What the AI Memory Crunch Is and Why Prices Spiked
The current AI-driven memory crunch is a period when demand for high‑bandwidth chips used in data centers outstrips supply so sharply that mainstream DRAM and SSD prices rise 20–50 percent, squeezing PC builders and everyday buyers who rely on affordable components. Over the past year, traditional memory makers have prioritized high‑bandwidth memory for AI accelerators, starving standard DDR5 RAM and consumer NAND flash of production capacity. According to industry tracking, fixed transaction prices for DRAM jumped 20–50% month‑on‑month from April 2025, while NAND flash rose 4–11% in the same window. A 32GB DDR5 kit that sold for USD 200 (approx. RM920) two years ago now struggles to appear below USD 350 (approx. RM1,610), turning budget gaming rigs and creative workstations into far more expensive projects.

How New Production Capacity Is Setting Up a DRAM Price Drop
While established giants chase the AI gold rush, Chinese DRAM and NAND makers are pouring money into capacity that targets the overlooked mainstream market. Yangtze Memory Technologies is already consuming roughly 500,000 domestically produced wafers per month for 3D NAND, a scale that signals enough volume to shift global pricing. At the same time, ChangXin Memory Technologies has DDR5 running up to 8000 MT/s and is scaling production fast, while firms like Jiahe Jinwei focus on data center memory. This flood of standard DRAM and SSD components is exactly what the tight market has lacked. If this supply keeps ramping, the current imbalance could flip from shortage to oversupply, opening the door to a meaningful DRAM price drop and broader SSD price decline across mid‑range and enthusiast segments.

When Memory Prices Might Finally Fall
The key question is timing: when will memory prices start falling enough for PC builders to notice? Kye‑hyun Kyung, former head of Samsung’s chip and display division, told an engineering forum that aggressive investment by Chinese memory firms could push prices down in the second half of next year. That means at least one more year of elevated DRAM and SSD costs before real relief. Analysts cited in industry reports still expect structural undersupply of AI‑focused memory through 2026, but commodity segments could loosen earlier as lower‑cost suppliers reach full output. One quotable takeaway is that “Chinese companies are aggressively expanding their memory production capacity, and if those investments pay off, the surge in supply could push prices down,” according to Kye‑hyun Kyung.
What Falling Memory Prices Mean for PC Builders and Gamers
For anyone planning a new rig, the promise of memory prices falling is more than an abstract market story.
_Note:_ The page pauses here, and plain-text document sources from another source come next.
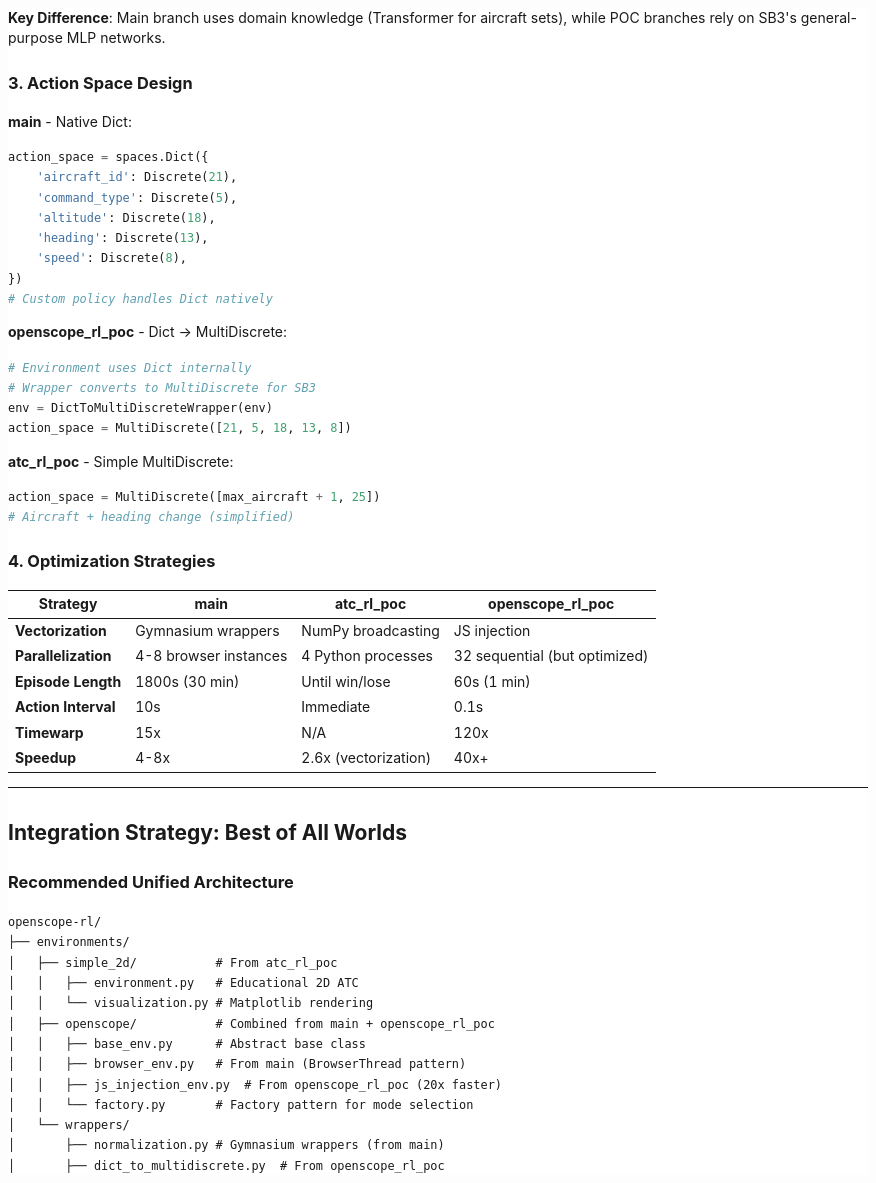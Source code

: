 **Key Difference**: Main branch uses domain knowledge (Transformer for aircraft sets), while POC branches rely on SB3's general-purpose MLP networks.

### 3. Action Space Design

**main** - Native Dict:
```python
action_space = spaces.Dict({
    'aircraft_id': Discrete(21),
    'command_type': Discrete(5),
    'altitude': Discrete(18),
    'heading': Discrete(13),
    'speed': Discrete(8),
})
# Custom policy handles Dict natively
```

**openscope_rl_poc** - Dict → MultiDiscrete:
```python
# Environment uses Dict internally
# Wrapper converts to MultiDiscrete for SB3
env = DictToMultiDiscreteWrapper(env)
action_space = MultiDiscrete([21, 5, 18, 13, 8])
```

**atc_rl_poc** - Simple MultiDiscrete:
```python
action_space = MultiDiscrete([max_aircraft + 1, 25])
# Aircraft + heading change (simplified)
```

### 4. Optimization Strategies

| Strategy | main | atc_rl_poc | openscope_rl_poc |
|----------|------|------------|------------------|
| **Vectorization** | Gymnasium wrappers | NumPy broadcasting | JS injection |
| **Parallelization** | 4-8 browser instances | 4 Python processes | 32 sequential (but optimized) |
| **Episode Length** | 1800s (30 min) | Until win/lose | 60s (1 min) |
| **Action Interval** | 10s | Immediate | 0.1s |
| **Timewarp** | 15x | N/A | 120x |
| **Speedup** | 4-8x | 2.6x (vectorization) | 40x+ |

---

## Integration Strategy: Best of All Worlds

### Recommended Unified Architecture

```
openscope-rl/
├── environments/
│   ├── simple_2d/           # From atc_rl_poc
│   │   ├── environment.py   # Educational 2D ATC
│   │   └── visualization.py # Matplotlib rendering
│   ├── openscope/           # Combined from main + openscope_rl_poc
│   │   ├── base_env.py      # Abstract base class
│   │   ├── browser_env.py   # From main (BrowserThread pattern)
│   │   ├── js_injection_env.py  # From openscope_rl_poc (20x faster)
│   │   └── factory.py       # Factory pattern for mode selection
│   └── wrappers/
│       ├── normalization.py # Gymnasium wrappers (from main)
│       ├── dict_to_multidiscrete.py  # From openscope_rl_poc
```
DRAM and SSDs are major parts of PC builder costs, and a 20–50% swing in pricing can decide whether someone settles for 16GB and a small SSD or upgrades to 32GB with roomy fast storage. As Chinese chips enter branded products, examples are already visible: leaked module images show Corsair Vengeance DDR5‑6000 kits using DRAM from ChangXin Memory Technologies with CL36 timings, matching many kits based on Samsung or SK Hynix dies. If this trend continues, builders, gamers, and content creators should see more competitively priced RAM and SSD options, especially in mainstream capacities, even while ultra‑premium AI‑oriented memory remains expensive.

Should You Buy Memory Now or Wait for a SSD Price Decline?
Deciding whether to buy now or hold out for a DRAM price drop comes down to how badly you need the upgrade. Analysts warn that the AI boom keeps the overall market tight through 2026, so sharp discounts are unlikely in the immediate term. However, growing Chinese capacity suggests that standard DRAM and NAND flash could see earlier relief, potentially in the second half of next year as more modules with Chinese dies reach shelves worldwide. If your current system is usable, it can make sense to wait and watch for incremental SSD price decline and more frequent sales. If you must build today, aim for solid but not overkill specs, knowing that future upgrades to higher‑capacity RAM and larger SSDs should become cheaper once the new wave of supply hits.